AIM OF THE TASK: Only the lines containing "Cerrito" belong in the answer; find them in the material below.

------------

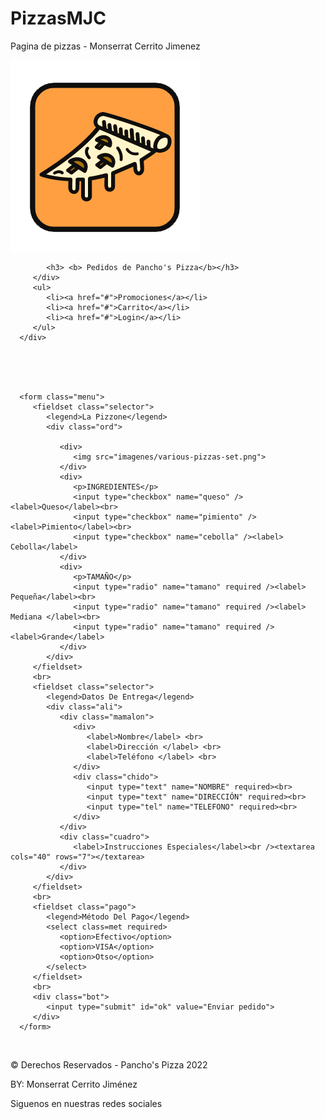 # PizzasMJC
Pagina de pizzas - Monserrat Cerrito Jimenez
<!DOCTYPE html>
<html>

<head>
   <meta charset="UTF-8">
   <meta name='viewport' content='width-divace-width, initial-scale=1, shrink-to-fit=no'>
   <link href='https://cdn.jsdelivr.net/npm/boxicons@2.0.5/css/boxicons.min.css' rel='stylesheet'>
   <link rel="shortcut icon" href="imagenes/logooo - copia.png">
   <link rel="stylesheet" href="CSS Pizzas.css">
   <title>Pancho's Pizza</title>
</head>


<body>
   <div class="barr">
      <div class="agust">
         <div class="titulo">
            <a href="EjemploFormularioHTML.html"> <img src="imagenes/logooo - copia.png"></a>
           
            <h3> <b> Pedidos de Pancho's Pizza</b></h3>
         </div>
         <ul>
            <li><a href="#">Promociones</a></li>
            <li><a href="#">Carrito</a></li>
            <li><a href="#">Login</a></li>
         </ul>
      </div>
   </div>
   <div class="baner">
      <br><br><br>

      <form class="menu">
         <fieldset class="selector">
            <legend>La Pizzone</legend>
            <div class="ord">

               <div>
                  <img src="imagenes/various-pizzas-set.png">
               </div>
               <div>
                  <p>INGREDIENTES</p>
                  <input type="checkbox" name="queso" /> <label>Queso</label><br>
                  <input type="checkbox" name="pimiento" /> <label>Pimiento</label><br>
                  <input type="checkbox" name="cebolla" /><label> Cebolla</label>
               </div>
               <div>
                  <p>TAMAÑO</p>
                  <input type="radio" name="tamano" required /><label> Pequeña</label><br>
                  <input type="radio" name="tamano" required /><label> Mediana </label><br>
                  <input type="radio" name="tamano" required /> <label>Grande</label>
               </div>
            </div>
         </fieldset>
         <br>
         <fieldset class="selector">
            <legend>Datos De Entrega</legend>
            <div class="ali">
               <div class="mamalon">
                  <div>
                     <label>Nombre</label> <br>
                     <label>Dirección </label> <br>
                     <label>Teléfono </label> <br>
                  </div>
                  <div class="chido">
                     <input type="text" name="NOMBRE" required><br>
                     <input type="text" name="DIRECCIÓN" required><br>
                     <input type="tel" name="TELEFONO" required><br>
                  </div>
               </div>
               <div class="cuadro">
                  <label>Instrucciones Especiales</label><br /><textarea cols="40" rows="7"></textarea>
               </div>
            </div>
         </fieldset>
         <br>
         <fieldset class="pago">
            <legend>Método Del Pago</legend>
            <select class=met required>
               <option>Efectivo</option>
               <option>VISA</option>
               <option>Otso</option>
            </select>
         </fieldset>
         <br>
         <div class="bot">
            <input type="submit" id="ok" value="Enviar pedido">
         </div>
      </form>
   </div>
   <br>
</body>
<footer>
   <div class="pieOrd">
      <p> &copy; Derechos Reservados - Pancho's Pizza 2022 </p>
<p>BY: Monserrat Cerrito Jiménez</p>
      <div>
         <p>Siguenos en nuestras redes sociales</p>
         <br>
         <div class="just">
            <i class='bx bxl-twitter'></i>
            <i class='bx bxl-facebook-circle'></i>
            <i class='bx bxl-instagram'></i>
            <i class='bx bxl-youtube'></i>
         </div>
      </div>
   </div>
</footer>

</html>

------------

ANSWER SECTION:
Pagina de pizzas - Monserrat Cerrito Jimenez
<p>BY: Monserrat Cerrito Jiménez</p>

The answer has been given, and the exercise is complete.